(Stored data entries)
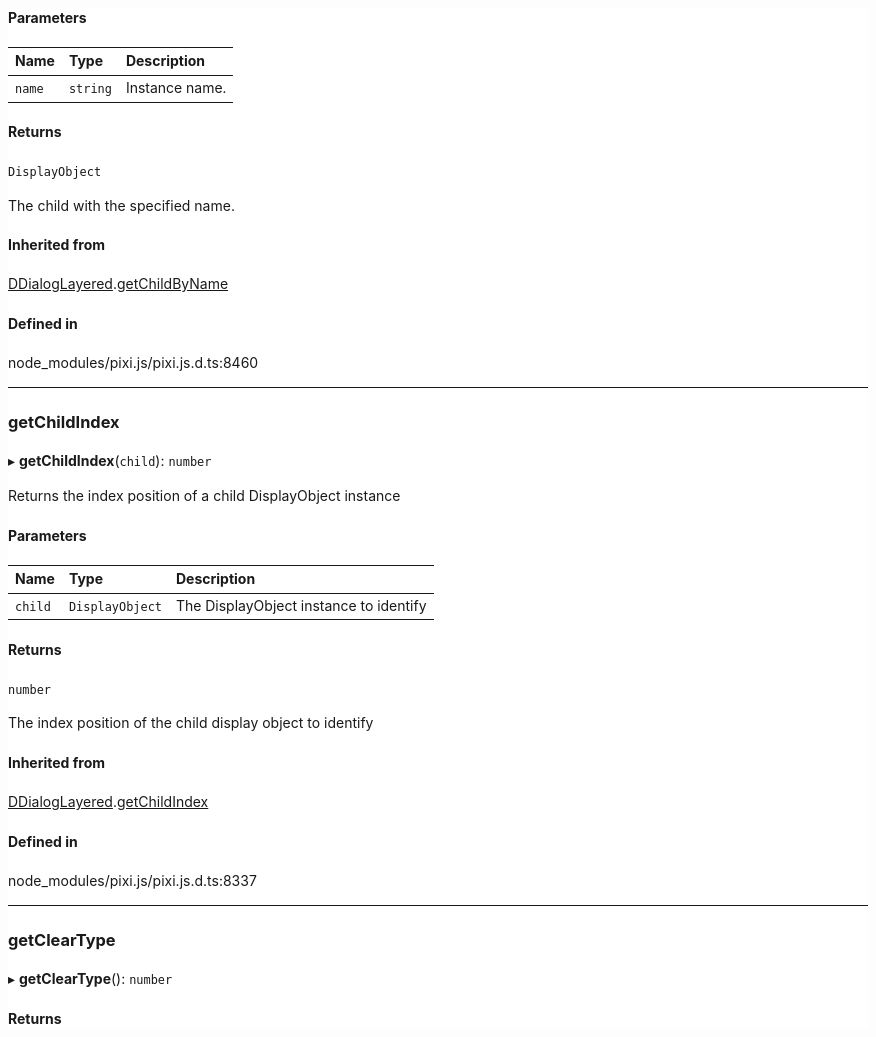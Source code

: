 #### Parameters

| Name | Type | Description |
| :------ | :------ | :------ |
| `name` | `string` | Instance name. |

#### Returns

`DisplayObject`

The child with the specified name.

#### Inherited from

[DDialogLayered](DDialogLayered.md).[getChildByName](DDialogLayered.md#getchildbyname)

#### Defined in

node_modules/pixi.js/pixi.js.d.ts:8460

___

### getChildIndex

▸ **getChildIndex**(`child`): `number`

Returns the index position of a child DisplayObject instance

#### Parameters

| Name | Type | Description |
| :------ | :------ | :------ |
| `child` | `DisplayObject` | The DisplayObject instance to identify |

#### Returns

`number`

The index position of the child display object to identify

#### Inherited from

[DDialogLayered](DDialogLayered.md).[getChildIndex](DDialogLayered.md#getchildindex)

#### Defined in

node_modules/pixi.js/pixi.js.d.ts:8337

___

### getClearType

▸ **getClearType**(): `number`

#### Returns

■ DIRECTIONS FOR THIS TASK: Skip the pictures and reproduce all remaining entries exactly.

■ EXERCISE OUTPUT:
Source code

: #### Parameters

| Name | Type | Description |
| :------ | :------ | :------ |
| `name` | `string` | Instance name. |

#### Returns

`DisplayObject`

The child with the specified name.

#### Inherited from

[DDialogLayered](DDialogLayered.md).[getChildByName](DDialogLayered.md#getchildbyname)

#### Defined in

node_modules/pixi.js/pixi.js.d.ts:8460

___

### getChildIndex

▸ **getChildIndex**(`child`): `number`

Returns the index position of a child DisplayObject instance

#### Parameters

| Name | Type | Description |
| :------ | :------ | :------ |
| `child` | `DisplayObject` | The DisplayObject instance to identify |

#### Returns

`number`

The index position of the child display object to identify

#### Inherited from

[DDialogLayered](DDialogLayered.md).[getChildIndex](DDialogLayered.md#getchildindex)

#### Defined in

node_modules/pixi.js/pixi.js.d.ts:8337

___

### getClearType

▸ **getClearType**(): `number`

#### Returns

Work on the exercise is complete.